Bulldogs Form Relationships Across the Globe
The German American Partnership Program at Centennial continues to see growth.
October 8, 2018
Sabine Moosbrugger, a German teacher here at Centennial High School, is incredibly dedicated to her work to the point where it is certainly inspiring. It seems as though she treats all of the projects she puts under her supervision, with the utmost importance but there is one program she seems to take great pride in, the German exchange program. With good reason too, the German American Partnership Program, or GAPP for short, is a very cool and exciting program that has been steadily growing within the past ten years it has been at Centennial.
The GAPP is a program that is supported by both the American and German governments. It’s a nonprofit with the goal of having a greater understanding between the two countries that can lead to more friendships and an improvement of language skills. All of these things and more, Frau Moosbrugger is ensuring that each student, whether it be American or German, receives in spades, because according to her: “In times like these, we really need to understand each other and realize that Germany isn’t all lederhosen and sauerkraut, and America isn’t all cheeseburgers and HollyWood.”
While the GAPP program may be very successful now, it wasn’t always such a large program within the school. “My very first year with the GAPP exchange was 1986.”, she said when referring to how long she has been a part of the program. “I was a GAPP student myself from a partner school in Germany. We visited a school in Illinois, and so when I became a German teacher myself here in 2006 I decided that I was going to do the same thing.” Ultimately it was her own personal goal to spread the great experiences she had as a student herself, that lead her to start the program here at Centennial.
“In 2008 I picked up the partnership because the school in Illinois didn’t have a partner program anymore.” Thus, with those ideas in mind, she began the long process of building up the program. Now, ten years in, the program has grown drastically. This year, in particular, was very good for the GAP program. “In terms of quality, this year has been super successful. Everyone was happy, no one got hurt, other than a few colds no one got sick. The kids in Germany had a really nice time, and for the first time, the kids in Germany went to both Cologne and Berlin.” The fact that they could go to two towns in Germany was due to the relations with people who had already been a part of the program, such as Frau Moosbrugger’s teaching assistant as well as several others.
This was the sixth biennial exchange. Every other year, the program takes students from Germany and sends them to live with host families and sends off American students to go live with host families in Germany. One of the most important parts of the exchange program is making sure that everyone ends up in a good home. Frau Moosbrugger is always happy to see how the relationships between the student’s and their host families develop. “It’s always very interesting how friendships between families develop. We have families here who have hosted two, three, or even, six times. We have people who have sent their older siblings, then younger siblings, and we have a lot of international friendships that have developed.”
While everyone did enjoy themselves, this year wasn’t entirely the best for the program. “The group was a little bit smaller than usual this year to go to Germany. There were only eight students, because several students had family emergencies, or something happened.” With the unpredictability of students lives within the high school it’s expected to lose a few kids before a huge expedition like a trip to Germany, but even so, the amount that signed up to go this year was 14 while last year’s was 15. Frau Moosebrugger has plans to help this small decline in sign-ups.

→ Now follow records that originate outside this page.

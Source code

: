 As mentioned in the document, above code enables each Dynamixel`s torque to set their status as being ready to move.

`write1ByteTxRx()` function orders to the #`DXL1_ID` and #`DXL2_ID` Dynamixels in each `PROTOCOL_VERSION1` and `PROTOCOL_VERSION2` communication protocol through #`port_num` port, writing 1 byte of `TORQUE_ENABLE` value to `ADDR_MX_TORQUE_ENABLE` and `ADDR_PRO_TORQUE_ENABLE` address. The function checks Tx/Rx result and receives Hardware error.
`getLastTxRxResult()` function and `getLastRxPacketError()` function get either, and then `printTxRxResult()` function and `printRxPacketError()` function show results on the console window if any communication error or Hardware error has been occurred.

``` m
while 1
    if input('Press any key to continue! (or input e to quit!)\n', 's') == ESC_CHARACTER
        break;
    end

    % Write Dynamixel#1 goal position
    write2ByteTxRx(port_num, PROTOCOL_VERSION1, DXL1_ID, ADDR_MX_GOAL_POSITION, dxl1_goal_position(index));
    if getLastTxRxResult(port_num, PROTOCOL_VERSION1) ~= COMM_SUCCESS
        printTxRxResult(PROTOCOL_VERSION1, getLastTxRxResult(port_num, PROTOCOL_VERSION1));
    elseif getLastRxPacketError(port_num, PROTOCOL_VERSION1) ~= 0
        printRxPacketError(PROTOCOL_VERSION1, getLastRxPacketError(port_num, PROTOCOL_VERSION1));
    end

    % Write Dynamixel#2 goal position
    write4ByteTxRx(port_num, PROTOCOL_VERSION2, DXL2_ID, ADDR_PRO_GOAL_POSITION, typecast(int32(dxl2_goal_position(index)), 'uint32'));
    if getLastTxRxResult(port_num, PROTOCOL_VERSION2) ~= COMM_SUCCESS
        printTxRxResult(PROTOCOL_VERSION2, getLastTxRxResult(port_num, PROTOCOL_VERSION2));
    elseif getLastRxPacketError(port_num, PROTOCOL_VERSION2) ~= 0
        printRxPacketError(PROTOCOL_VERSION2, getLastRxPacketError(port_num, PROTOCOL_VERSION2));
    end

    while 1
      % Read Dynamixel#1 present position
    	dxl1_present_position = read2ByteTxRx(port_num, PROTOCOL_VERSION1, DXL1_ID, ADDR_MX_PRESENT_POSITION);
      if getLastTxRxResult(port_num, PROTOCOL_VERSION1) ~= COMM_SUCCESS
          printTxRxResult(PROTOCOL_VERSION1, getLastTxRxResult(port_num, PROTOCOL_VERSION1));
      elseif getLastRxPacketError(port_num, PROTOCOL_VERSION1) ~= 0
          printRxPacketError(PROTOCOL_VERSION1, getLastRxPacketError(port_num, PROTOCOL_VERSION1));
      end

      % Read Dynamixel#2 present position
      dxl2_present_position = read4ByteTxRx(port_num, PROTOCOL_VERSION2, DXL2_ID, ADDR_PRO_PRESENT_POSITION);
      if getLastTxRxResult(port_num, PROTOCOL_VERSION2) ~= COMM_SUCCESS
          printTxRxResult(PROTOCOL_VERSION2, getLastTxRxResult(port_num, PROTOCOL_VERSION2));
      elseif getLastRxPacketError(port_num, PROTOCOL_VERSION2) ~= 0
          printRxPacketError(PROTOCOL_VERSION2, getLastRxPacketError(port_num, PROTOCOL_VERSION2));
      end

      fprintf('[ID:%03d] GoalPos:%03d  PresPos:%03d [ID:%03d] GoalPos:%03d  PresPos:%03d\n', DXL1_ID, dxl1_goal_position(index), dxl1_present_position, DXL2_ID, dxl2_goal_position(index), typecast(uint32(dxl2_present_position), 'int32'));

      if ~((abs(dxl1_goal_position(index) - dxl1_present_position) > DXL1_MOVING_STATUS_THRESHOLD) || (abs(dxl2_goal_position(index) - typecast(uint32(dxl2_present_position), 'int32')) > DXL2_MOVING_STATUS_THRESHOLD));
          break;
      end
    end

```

What her true goal is, is to take as many students as she can (hopefully around 15 to 25). A big problem with taking that many people, however, is cost. “We do keep the cost very low, it’s $2,200, including flight transportation and everything. For some families though, that’s still pretty steep, so my goal in this tenth year is to possibly start an alumni fund, and scholarship those other students to go who otherwise couldn’t.” This plan could help many people, and could help grow the GAP program even bigger than it already is!
The GAPP program is a great way for students to make friends and to have new opportunities to explore the globe that they wouldn’t otherwise be able to have. For Mrs. Moosbrugger though, it means more than that. She holds this program very deep within her heart and she cares for it deeply. According to her “It’s my own personal little contribution to world peace.”